Hello, I am working with longitudinal data where observations per individual range from 3 to 30 days. I am conceptualizing my model similar to example 9.16 of your user's guide with a count variable as an outcome. Ultimately, I would like to do GMM (& introduce latent growth classes), but I started by trying to replicate analysis of a mixed-effects model I performed in R with lme4 package).

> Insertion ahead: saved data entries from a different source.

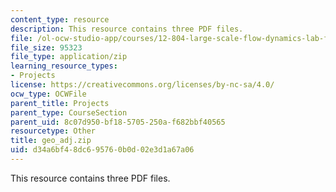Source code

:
 ```yaml
---
content_type: resource
description: This resource contains three PDF files.
file: /ol-ocw-studio-app/courses/12-804-large-scale-flow-dynamics-lab-fall-2009/d34a6bf48dc695760b0d02e3d1a67a06_geo_adj.zip
file_size: 95323
file_type: application/zip
learning_resource_types:
- Projects
license: https://creativecommons.org/licenses/by-nc-sa/4.0/
ocw_type: OCWFile
parent_title: Projects
parent_type: CourseSection
parent_uid: 8c07d950-bf18-5705-250a-f682bbf40565
resourcetype: Other
title: geo_adj.zip
uid: d34a6bf4-8dc6-9576-0b0d-02e3d1a67a06
---
```

This resource contains three PDF files.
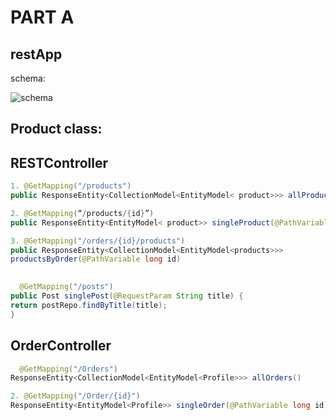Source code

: # PART A
## restApp

schema:

![schema](https://user-images.githubusercontent.com/93195038/162620925-71a49998-1087-4970-b812-c649b7368580.jpg)


## Product class:

## RESTController

```java
1. @GetMapping("/products")
public ResponseEntity<CollectionModel<EntityModel< product>>> allProducts()

2. @GetMapping(“/products/{id}”)
public ResponseEntity<EntityModel< product>> singleProduct(@PathVariable long id)

3. @GetMapping("/orders/{id}/products")
public ResponseEntity<CollectionModel<EntityModel<products>>>
productsByOrder(@PathVariable long id)

  
  @GetMapping("/posts")
public Post singlePost(@RequestParam String title) {
return postRepo.findByTitle(title);
}
``` 
  
## OrderController
```java
  @GetMapping("/Orders")
ResponseEntity<CollectionModel<EntityModel<Profile>>> allOrders()

2. @GetMapping("/Order/{id}")
ResponseEntity<EntityModel<Profile>> singleOrder(@PathVariable long id)
 ``` 

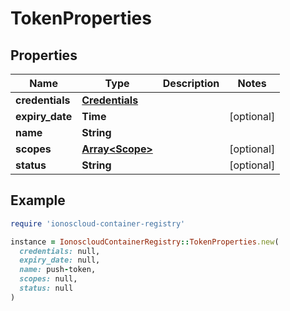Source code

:# TokenProperties

## Properties

| Name | Type | Description | Notes |
| ---- | ---- | ----------- | ----- |
| **credentials** | [**Credentials**](Credentials.md) |  |  |
| **expiry_date** | **Time** |  | [optional] |
| **name** | **String** |  |  |
| **scopes** | [**Array&lt;Scope&gt;**](Scope.md) |  | [optional] |
| **status** | **String** |  | [optional] |

## Example

```ruby
require 'ionoscloud-container-registry'

instance = IonoscloudContainerRegistry::TokenProperties.new(
  credentials: null,
  expiry_date: null,
  name: push-token,
  scopes: null,
  status: null
)
```

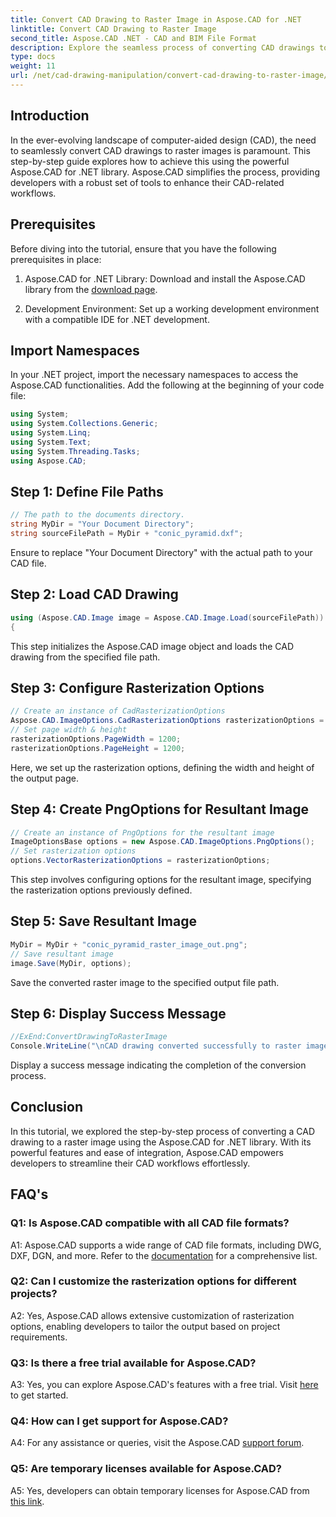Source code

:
 ```yaml
---
title: Convert CAD Drawing to Raster Image in Aspose.CAD for .NET
linktitle: Convert CAD Drawing to Raster Image
second_title: Aspose.CAD .NET - CAD and BIM File Format
description: Explore the seamless process of converting CAD drawings to raster images in .NET with Aspose.CAD. Unlock efficient workflows and enhance your CAD projects effortlessly.
type: docs
weight: 11
url: /net/cad-drawing-manipulation/convert-cad-drawing-to-raster-image/
---
```

## Introduction

In the ever-evolving landscape of computer-aided design (CAD), the need to seamlessly convert CAD drawings to raster images is paramount. This step-by-step guide explores how to achieve this using the powerful Aspose.CAD for .NET library. Aspose.CAD simplifies the process, providing developers with a robust set of tools to enhance their CAD-related workflows.

## Prerequisites

Before diving into the tutorial, ensure that you have the following prerequisites in place:

1. Aspose.CAD for .NET Library: Download and install the Aspose.CAD library from the [download page](https://releases.aspose.com/cad/net/).

2. Development Environment: Set up a working development environment with a compatible IDE for .NET development.

## Import Namespaces

In your .NET project, import the necessary namespaces to access the Aspose.CAD functionalities. Add the following at the beginning of your code file:

```csharp
using System;
using System.Collections.Generic;
using System.Linq;
using System.Text;
using System.Threading.Tasks;
using Aspose.CAD;
```

## Step 1: Define File Paths

```csharp
// The path to the documents directory.
string MyDir = "Your Document Directory";
string sourceFilePath = MyDir + "conic_pyramid.dxf";
```

Ensure to replace "Your Document Directory" with the actual path to your CAD file.

## Step 2: Load CAD Drawing

```csharp
using (Aspose.CAD.Image image = Aspose.CAD.Image.Load(sourceFilePath))
{
```

This step initializes the Aspose.CAD image object and loads the CAD drawing from the specified file path.

## Step 3: Configure Rasterization Options

```csharp
// Create an instance of CadRasterizationOptions
Aspose.CAD.ImageOptions.CadRasterizationOptions rasterizationOptions = new Aspose.CAD.ImageOptions.CadRasterizationOptions();
// Set page width & height
rasterizationOptions.PageWidth = 1200;
rasterizationOptions.PageHeight = 1200;
```

Here, we set up the rasterization options, defining the width and height of the output page.

## Step 4: Create PngOptions for Resultant Image

```csharp
// Create an instance of PngOptions for the resultant image
ImageOptionsBase options = new Aspose.CAD.ImageOptions.PngOptions();
// Set rasterization options
options.VectorRasterizationOptions = rasterizationOptions;
```

This step involves configuring options for the resultant image, specifying the rasterization options previously defined.

## Step 5: Save Resultant Image

```csharp
MyDir = MyDir + "conic_pyramid_raster_image_out.png";
// Save resultant image
image.Save(MyDir, options);
```

Save the converted raster image to the specified output file path.

## Step 6: Display Success Message

```csharp
//ExEnd:ConvertDrawingToRasterImage            
Console.WriteLine("\nCAD drawing converted successfully to raster image format.\nFile saved at " + MyDir);
```

Display a success message indicating the completion of the conversion process.

## Conclusion

In this tutorial, we explored the step-by-step process of converting a CAD drawing to a raster image using the Aspose.CAD for .NET library. With its powerful features and ease of integration, Aspose.CAD empowers developers to streamline their CAD workflows effortlessly.

## FAQ's

### Q1: Is Aspose.CAD compatible with all CAD file formats?

A1: Aspose.CAD supports a wide range of CAD file formats, including DWG, DXF, DGN, and more. Refer to the [documentation](https://reference.aspose.com/cad/net/) for a comprehensive list.

### Q2: Can I customize the rasterization options for different projects?

A2: Yes, Aspose.CAD allows extensive customization of rasterization options, enabling developers to tailor the output based on project requirements.

### Q3: Is there a free trial available for Aspose.CAD?

A3: Yes, you can explore Aspose.CAD's features with a free trial. Visit [here](https://releases.aspose.com/) to get started.

### Q4: How can I get support for Aspose.CAD?

A4: For any assistance or queries, visit the Aspose.CAD [support forum](https://forum.aspose.com/c/cad/19).

### Q5: Are temporary licenses available for Aspose.CAD?
 
A5: Yes, developers can obtain temporary licenses for Aspose.CAD from [this link](https://purchase.aspose.com/temporary-license/).
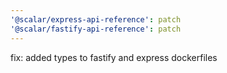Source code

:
 ```yaml
---
'@scalar/express-api-reference': patch
'@scalar/fastify-api-reference': patch
---
```


fix: added types to fastify and express dockerfiles
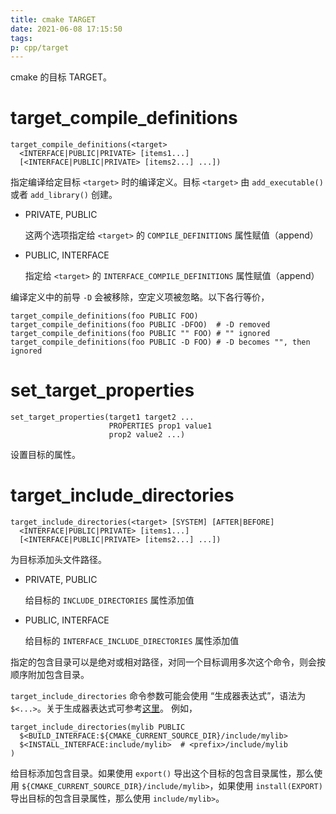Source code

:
 ```yaml
---
title: cmake TARGET
date: 2021-06-08 17:15:50
tags:
p: cpp/target
---
```

cmake 的目标 TARGET。
<!-- more -->
# target_compile_definitions
```
target_compile_definitions(<target>
  <INTERFACE|PUBLIC|PRIVATE> [items1...]
  [<INTERFACE|PUBLIC|PRIVATE> [items2...] ...])
```

指定编译给定目标 `<target>` 时的编译定义。目标 `<target>` 由 `add_executable()` 或者 `add_library()` 创建。

- PRIVATE, PUBLIC

    这两个选项指定给 `<target>` 的 `COMPILE_DEFINITIONS` 属性赋值（append）

- PUBLIC, INTERFACE

    指定给 `<target>` 的 `INTERFACE_COMPILE_DEFINITIONS` 属性赋值（append）

编译定义中的前导 `-D` 会被移除，空定义项被忽略。以下各行等价，
```
target_compile_definitions(foo PUBLIC FOO)
target_compile_definitions(foo PUBLIC -DFOO)  # -D removed
target_compile_definitions(foo PUBLIC "" FOO) # "" ignored
target_compile_definitions(foo PUBLIC -D FOO) # -D becomes "", then ignored
```

# set_target_properties
```
set_target_properties(target1 target2 ...
                      PROPERTIES prop1 value1
                      prop2 value2 ...)
```
设置目标的属性。

# target_include_directories
```
target_include_directories(<target> [SYSTEM] [AFTER|BEFORE]
  <INTERFACE|PUBLIC|PRIVATE> [items1...]
  [<INTERFACE|PUBLIC|PRIVATE> [items2...] ...])
```
为目标添加头文件路径。

- PRIVATE, PUBLIC

    给目标的 `INCLUDE_DIRECTORIES` 属性添加值

- PUBLIC, INTERFACE

    给目标的 `INTERFACE_INCLUDE_DIRECTORIES` 属性添加值

指定的包含目录可以是绝对或相对路径，对同一个目标调用多次这个命令，则会按顺序附加包含目录。

`target_include_directories` 命令参数可能会使用 “生成器表达式”，语法为 `$<...>`。关于生成器表达式可参考[这里](https://cmake.org/cmake/help/latest/manual/cmake-generator-expressions.7.html#manual:cmake-generator-expressions(7))。 例如，

```
target_include_directories(mylib PUBLIC
  $<BUILD_INTERFACE:${CMAKE_CURRENT_SOURCE_DIR}/include/mylib>
  $<INSTALL_INTERFACE:include/mylib>  # <prefix>/include/mylib
)
```
给目标添加包含目录。如果使用 `export()` 导出这个目标的包含目录属性，那么使用 `${CMAKE_CURRENT_SOURCE_DIR}/include/mylib>`，如果使用 `install(EXPORT)` 导出目标的包含目录属性，那么使用 `include/mylib>`。



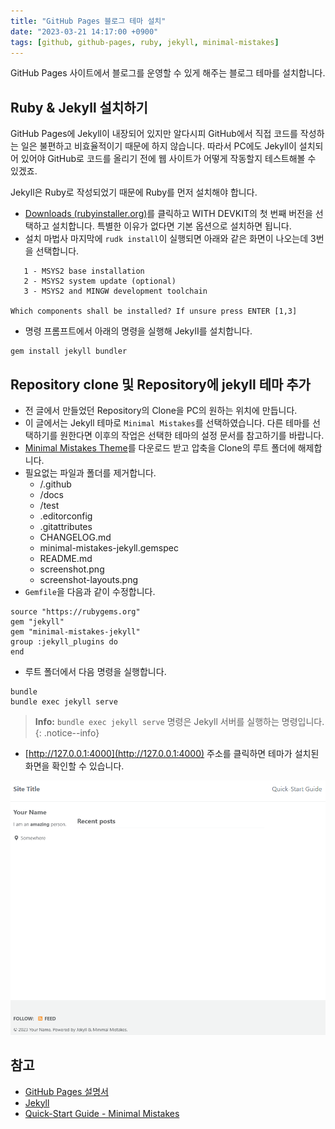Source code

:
 ```yaml
---
title: "GitHub Pages 블로그 테마 설치"
date: "2023-03-21 14:17:00 +0900"
tags: [github, github-pages, ruby, jekyll, minimal-mistakes]
---
```

GitHub Pages 사이트에서 블로그를 운영할 수 있게 해주는 블로그 테마를 설치합니다.

## Ruby & Jekyll 설치하기

GitHub Pages에 Jekyll이 내장되어 있지만 알다시피 GitHub에서 직접 코드를 작성하는 일은 불편하고 비효율적이기 때문에 하지 않습니다.
따라서 PC에도 Jekyll이 설치되어 있어야 GitHub로 코드를 올리기 전에 웹 사이트가 어떻게 작동할지 테스트해볼 수 있겠죠.

Jekyll은 Ruby로 작성되었기 때문에 Ruby를 먼저 설치해야 합니다.

- [Downloads (rubyinstaller.org)](https://rubyinstaller.org/downloads/)를 클릭하고 WITH DEVKIT의 첫 번째 버전을 선택하고 설치합니다. 특별한 이유가 없다면 기본 옵션으로 설치하면 됩니다.
- 설치 마법사 마지막에 `rudk install`이 실행되면 아래와 같은 화면이 나오는데 3번을 선택합니다.

```
   1 - MSYS2 base installation
   2 - MSYS2 system update (optional)
   3 - MSYS2 and MINGW development toolchain

Which components shall be installed? If unsure press ENTER [1,3]
```
- 명령 프롬프트에서 아래의 명령을 실행해 JekyII를 설치합니다.

```
gem install jekyll bundler
```

## Repository clone 및 Repository에 jekyll 테마 추가

- 전 글에서 만들었던 Repository의 Clone을 PC의 원하는 위치에 만듭니다.
- 이 글에서는 Jekyll 테마로 `Minimal Mistakes`를 선택하였습니다. 다른 테마를 선택하기를 원한다면 이후의 작업은 선택한 테마의 설정 문서를 참고하기를 바랍니다.
- [Minimal Mistakes Theme](https://github.com/mmistakes/minimal-mistakes/archive/master.zip)를 다운로드 받고 압축을 Clone의 루트 폴더에 해제합니다.
- 필요없는 파일과 폴더를 제거합니다.
  - /.github
  - /docs
  - /test
  - .editorconfig
  - .gitattributes
  - CHANGELOG.md
  - minimal-mistakes-jekyll.gemspec
  - README.md
  - screenshot.png
  - screenshot-layouts.png
- `Gemfile`을 다음과 같이 수정합니다.

```
source "https://rubygems.org"
gem "jekyll"
gem "minimal-mistakes-jekyll"
group :jekyll_plugins do
end
```
- 루트 폴더에서 다음 명령을 실행합니다.

```
bundle
bundle exec jekyll serve
```
> __Info:__
> `bundle exec jekyll serve` 명령은 Jekyll 서버를 실행하는 명령입니다.
{: .notice--info}

- [http://127.0.0.1:4000](http://127.0.0.1:4000) 주소를 클릭하면 테마가 설치된 화면을 확인할 수 있습니다.

![Github Pages jekyll 테마 설치](/assets/images/github-pages-theme-installed.png)

## 참고

- [GitHub Pages 설명서](https://docs.github.com/ko/pages)
- [Jekyll](https://jekyllrb-ko.github.io/)
- [Quick-Start Guide - Minimal Mistakes](https://mmistakes.github.io/minimal-mistakes/docs/quick-start-guide/)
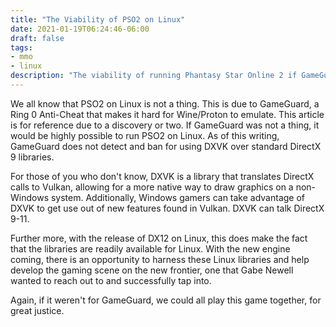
 ```yaml
---
title: "The Viability of PSO2 on Linux"
date: 2021-01-19T06:24:46-06:00
draft: false
tags:
- mmo
- linux
description: "The viability of running Phantasy Star Online 2 if GameGuard didn't exist."
---
```


We all know that PSO2 on Linux is not a thing. This is due to GameGuard, a Ring 0 Anti-Cheat that makes it hard for Wine/Proton to emulate. This article is for reference due to a discovery or two. If GameGuard was not a thing, it would be highly possible to run PSO2 on Linux. As of this writing, GameGuard does not detect and ban for using DXVK over standard DirectX 9 libraries.

For those of you who don't know, DXVK is a library that translates DirectX calls to Vulkan, allowing for a more native way to draw graphics on a non-Windows system. Additionally, Windows gamers can take advantage of DXVK to get use out of new features found in Vulkan. DXVK can talk DirectX 9-11.

Further more, with the release of DX12 on Linux, this does make the fact that the libraries are readily available for Linux. With the new engine coming, there is an opportunity to harness these Linux libraries and help develop the gaming scene on the new frontier, one that Gabe Newell wanted to reach out to and successfully tap into.

Again, if it weren't for GameGuard, we could all play this game together, for great justice.

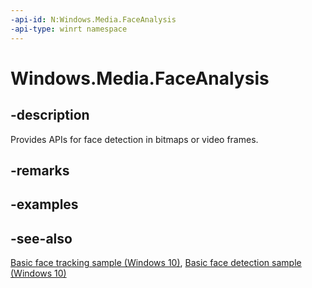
 ```yaml
---
-api-id: N:Windows.Media.FaceAnalysis
-api-type: winrt namespace
---
```


# Windows.Media.FaceAnalysis

## -description

Provides APIs for face detection in bitmaps or video frames.

## -remarks

## -examples

## -see-also

[Basic face tracking sample (Windows 10)](https://github.com/Microsoft/Windows-universal-samples/tree/master/Samples/BasicFaceTracking), [Basic face detection sample (Windows 10)](https://go.microsoft.com/fwlink/p/?LinkId=620512)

Below is my syntax: VARIABLE: ... CLUSTER = SubjID; COUNT = allSmo; WITHIN = SRSday; BETWEEN = FagerC numQA SEMeanC; ANALYSIS: TYPE = TWOLEVEL RANDOM; MODEL: %WITHIN% sl | allSmo ON SRSday; %BETWEEN% allSmo ON FagerC; sl ON numQA SEMeanC; allSmo WITH sl;
When I ran this model, the results are very different from those I got in R and HLM (Raudenbush): parameter estimates, although have similar directionality, are different in magnitude; all model fit indices are very different. Also, user's guide says that the intercept is set as random automatically. I am not sure that it was the case in my model, since the # of continuous latent variables are listed as 1 (I would think that both the intercept and the slope are latent continuous). Also, residual variance was estimated only for the slope, not the intercept. What do I need to change? Thank you very much for your attention!
Slight differences are often due to slightly different convergence criteria - which can be sharpened to move the programs' results closer to each other.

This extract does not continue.